**What is being asked**
Restate the listing word for word; omit the images.
[Start of Attachment]
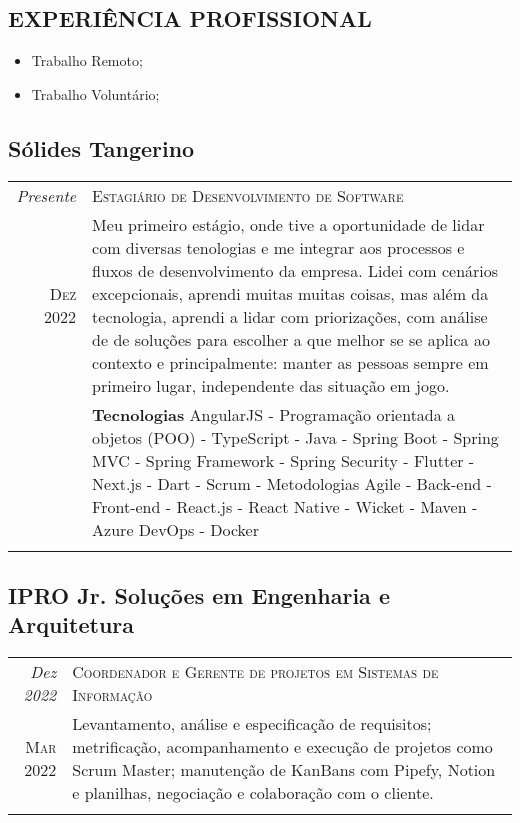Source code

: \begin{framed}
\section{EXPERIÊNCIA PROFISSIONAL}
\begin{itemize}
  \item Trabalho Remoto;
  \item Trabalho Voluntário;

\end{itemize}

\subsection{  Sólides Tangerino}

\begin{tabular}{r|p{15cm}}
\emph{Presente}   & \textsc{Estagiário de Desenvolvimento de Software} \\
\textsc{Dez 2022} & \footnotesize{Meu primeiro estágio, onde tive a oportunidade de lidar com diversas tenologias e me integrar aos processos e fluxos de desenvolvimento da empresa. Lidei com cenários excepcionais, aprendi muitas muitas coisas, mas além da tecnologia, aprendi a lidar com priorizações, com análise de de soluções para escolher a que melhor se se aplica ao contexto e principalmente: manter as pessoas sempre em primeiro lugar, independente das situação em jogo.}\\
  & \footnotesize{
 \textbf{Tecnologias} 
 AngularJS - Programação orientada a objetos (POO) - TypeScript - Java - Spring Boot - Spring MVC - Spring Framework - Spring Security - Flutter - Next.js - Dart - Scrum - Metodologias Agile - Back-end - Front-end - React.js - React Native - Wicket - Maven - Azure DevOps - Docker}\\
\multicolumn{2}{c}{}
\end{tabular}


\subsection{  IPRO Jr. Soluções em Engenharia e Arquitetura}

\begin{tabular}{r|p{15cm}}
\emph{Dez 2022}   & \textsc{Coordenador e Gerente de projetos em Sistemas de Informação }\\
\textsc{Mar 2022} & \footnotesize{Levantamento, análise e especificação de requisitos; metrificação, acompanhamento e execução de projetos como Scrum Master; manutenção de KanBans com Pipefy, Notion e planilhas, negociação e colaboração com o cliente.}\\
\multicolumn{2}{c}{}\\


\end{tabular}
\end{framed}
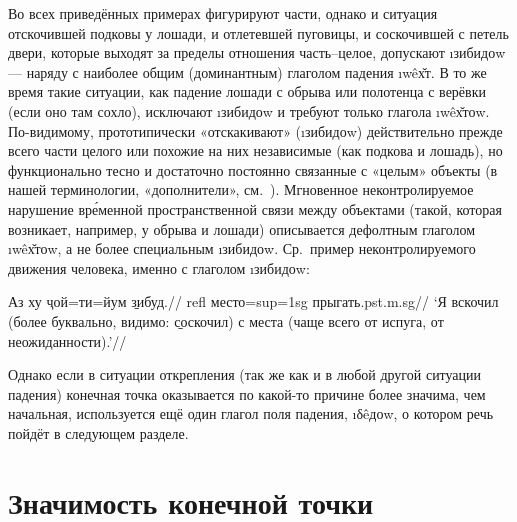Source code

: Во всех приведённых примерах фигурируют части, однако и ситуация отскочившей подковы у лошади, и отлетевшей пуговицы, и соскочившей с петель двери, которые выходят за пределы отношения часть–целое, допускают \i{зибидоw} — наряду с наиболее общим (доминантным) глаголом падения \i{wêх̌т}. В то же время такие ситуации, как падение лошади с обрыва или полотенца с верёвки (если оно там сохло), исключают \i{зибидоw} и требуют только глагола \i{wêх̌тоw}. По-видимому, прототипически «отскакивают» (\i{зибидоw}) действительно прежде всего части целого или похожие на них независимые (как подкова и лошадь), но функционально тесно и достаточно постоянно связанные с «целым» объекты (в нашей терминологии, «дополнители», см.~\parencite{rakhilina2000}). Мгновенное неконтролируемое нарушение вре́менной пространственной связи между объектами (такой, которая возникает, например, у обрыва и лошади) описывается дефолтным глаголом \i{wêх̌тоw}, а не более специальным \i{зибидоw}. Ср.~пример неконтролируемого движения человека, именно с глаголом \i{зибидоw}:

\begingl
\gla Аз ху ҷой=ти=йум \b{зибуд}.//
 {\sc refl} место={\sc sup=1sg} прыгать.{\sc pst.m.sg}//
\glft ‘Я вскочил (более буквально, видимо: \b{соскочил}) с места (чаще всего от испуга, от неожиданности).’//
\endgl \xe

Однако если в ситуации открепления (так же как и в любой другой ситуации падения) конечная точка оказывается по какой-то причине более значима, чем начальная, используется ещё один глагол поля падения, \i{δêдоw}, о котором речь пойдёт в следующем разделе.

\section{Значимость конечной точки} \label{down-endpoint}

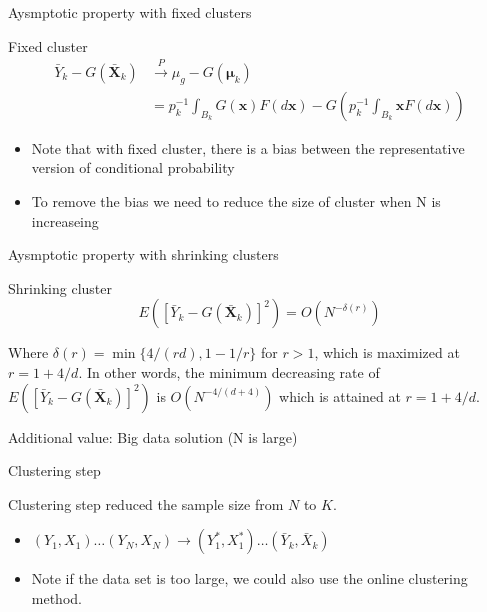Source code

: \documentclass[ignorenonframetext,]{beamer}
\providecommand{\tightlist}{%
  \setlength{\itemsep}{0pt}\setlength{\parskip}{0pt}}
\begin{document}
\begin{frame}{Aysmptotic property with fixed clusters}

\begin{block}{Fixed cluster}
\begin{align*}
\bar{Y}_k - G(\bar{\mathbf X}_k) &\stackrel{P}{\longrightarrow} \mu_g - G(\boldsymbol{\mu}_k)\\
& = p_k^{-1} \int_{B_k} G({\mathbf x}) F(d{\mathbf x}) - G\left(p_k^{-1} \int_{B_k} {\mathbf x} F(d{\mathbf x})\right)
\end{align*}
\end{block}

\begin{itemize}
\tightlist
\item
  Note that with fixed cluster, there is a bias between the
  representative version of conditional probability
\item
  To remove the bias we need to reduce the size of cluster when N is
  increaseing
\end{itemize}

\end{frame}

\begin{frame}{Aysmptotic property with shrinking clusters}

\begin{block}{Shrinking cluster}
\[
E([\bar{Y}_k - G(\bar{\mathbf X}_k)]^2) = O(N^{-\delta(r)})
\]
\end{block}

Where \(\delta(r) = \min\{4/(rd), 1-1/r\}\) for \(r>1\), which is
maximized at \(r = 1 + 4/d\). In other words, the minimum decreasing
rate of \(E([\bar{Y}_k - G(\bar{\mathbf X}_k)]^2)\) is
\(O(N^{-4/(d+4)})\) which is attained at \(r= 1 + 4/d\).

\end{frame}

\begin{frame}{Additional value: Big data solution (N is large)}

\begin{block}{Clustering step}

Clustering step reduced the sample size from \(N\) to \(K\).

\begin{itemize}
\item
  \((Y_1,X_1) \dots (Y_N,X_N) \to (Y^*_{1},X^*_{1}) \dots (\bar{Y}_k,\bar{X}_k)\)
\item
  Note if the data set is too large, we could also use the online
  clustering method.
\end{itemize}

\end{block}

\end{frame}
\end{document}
[End of Attachment]
**Finished task**
Source code

: \begin{framed}
\section{EXPERIÊNCIA PROFISSIONAL}
\begin{itemize}
  \item Trabalho Remoto;
  \item Trabalho Voluntário;

\end{itemize}

\subsection{  Sólides Tangerino}

\begin{tabular}{r|p{15cm}}
\emph{Presente}   & \textsc{Estagiário de Desenvolvimento de Software} \\
\textsc{Dez 2022} & \footnotesize{Meu primeiro estágio, onde tive a oportunidade de lidar com diversas tenologias e me integrar aos processos e fluxos de desenvolvimento da empresa. Lidei com cenários excepcionais, aprendi muitas muitas coisas, mas além da tecnologia, aprendi a lidar com priorizações, com análise de de soluções para escolher a que melhor se se aplica ao contexto e principalmente: manter as pessoas sempre em primeiro lugar, independente das situação em jogo.}\\
  & \footnotesize{
 \textbf{Tecnologias} 
 AngularJS - Programação orientada a objetos (POO) - TypeScript - Java - Spring Boot - Spring MVC - Spring Framework - Spring Security - Flutter - Next.js - Dart - Scrum - Metodologias Agile - Back-end - Front-end - React.js - React Native - Wicket - Maven - Azure DevOps - Docker}\\
\multicolumn{2}{c}{}
\end{tabular}


\subsection{  IPRO Jr. Soluções em Engenharia e Arquitetura}

\begin{tabular}{r|p{15cm}}
\emph{Dez 2022}   & \textsc{Coordenador e Gerente de projetos em Sistemas de Informação }\\
\textsc{Mar 2022} & \footnotesize{Levantamento, análise e especificação de requisitos; metrificação, acompanhamento e execução de projetos como Scrum Master; manutenção de KanBans com Pipefy, Notion e planilhas, negociação e colaboração com o cliente.}\\
\multicolumn{2}{c}{}\\


\end{tabular}
\end{framed}
Source code

: Во всех приведённых примерах фигурируют части, однако и ситуация отскочившей подковы у лошади, и отлетевшей пуговицы, и соскочившей с петель двери, которые выходят за пределы отношения часть–целое, допускают \i{зибидоw} — наряду с наиболее общим (доминантным) глаголом падения \i{wêх̌т}. В то же время такие ситуации, как падение лошади с обрыва или полотенца с верёвки (если оно там сохло), исключают \i{зибидоw} и требуют только глагола \i{wêх̌тоw}. По-видимому, прототипически «отскакивают» (\i{зибидоw}) действительно прежде всего части целого или похожие на них независимые (как подкова и лошадь), но функционально тесно и достаточно постоянно связанные с «целым» объекты (в нашей терминологии, «дополнители», см.~\parencite{rakhilina2000}). Мгновенное неконтролируемое нарушение вре́менной пространственной связи между объектами (такой, которая возникает, например, у обрыва и лошади) описывается дефолтным глаголом \i{wêх̌тоw}, а не более специальным \i{зибидоw}. Ср.~пример неконтролируемого движения человека, именно с глаголом \i{зибидоw}:

\begingl
\gla Аз ху ҷой=ти=йум \b{зибуд}.//
 {\sc refl} место={\sc sup=1sg} прыгать.{\sc pst.m.sg}//
\glft ‘Я вскочил (более буквально, видимо: \b{соскочил}) с места (чаще всего от испуга, от неожиданности).’//
\endgl \xe

Однако если в ситуации открепления (так же как и в любой другой ситуации падения) конечная точка оказывается по какой-то причине более значима, чем начальная, используется ещё один глагол поля падения, \i{δêдоw}, о котором речь пойдёт в следующем разделе.

\section{Значимость конечной точки} \label{down-endpoint}

Source code

: \documentclass[ignorenonframetext,]{beamer}
\providecommand{\tightlist}{%
  \setlength{\itemsep}{0pt}\setlength{\parskip}{0pt}}
\begin{document}
\begin{frame}{Aysmptotic property with fixed clusters}

\begin{block}{Fixed cluster}
\begin{align*}
\bar{Y}_k - G(\bar{\mathbf X}_k) &\stackrel{P}{\longrightarrow} \mu_g - G(\boldsymbol{\mu}_k)\\
& = p_k^{-1} \int_{B_k} G({\mathbf x}) F(d{\mathbf x}) - G\left(p_k^{-1} \int_{B_k} {\mathbf x} F(d{\mathbf x})\right)
\end{align*}
\end{block}

\begin{itemize}
\tightlist
\item
  Note that with fixed cluster, there is a bias between the
  representative version of conditional probability
\item
  To remove the bias we need to reduce the size of cluster when N is
  increaseing
\end{itemize}

\end{frame}

\begin{frame}{Aysmptotic property with shrinking clusters}

\begin{block}{Shrinking cluster}
\[
E([\bar{Y}_k - G(\bar{\mathbf X}_k)]^2) = O(N^{-\delta(r)})
\]
\end{block}

Where \(\delta(r) = \min\{4/(rd), 1-1/r\}\) for \(r>1\), which is
maximized at \(r = 1 + 4/d\). In other words, the minimum decreasing
rate of \(E([\bar{Y}_k - G(\bar{\mathbf X}_k)]^2)\) is
\(O(N^{-4/(d+4)})\) which is attained at \(r= 1 + 4/d\).

\end{frame}

\begin{frame}{Additional value: Big data solution (N is large)}

\begin{block}{Clustering step}

Clustering step reduced the sample size from \(N\) to \(K\).

\begin{itemize}
\item
  \((Y_1,X_1) \dots (Y_N,X_N) \to (Y^*_{1},X^*_{1}) \dots (\bar{Y}_k,\bar{X}_k)\)
\item
  Note if the data set is too large, we could also use the online
  clustering method.
\end{itemize}

\end{block}

\end{frame}
\end{document}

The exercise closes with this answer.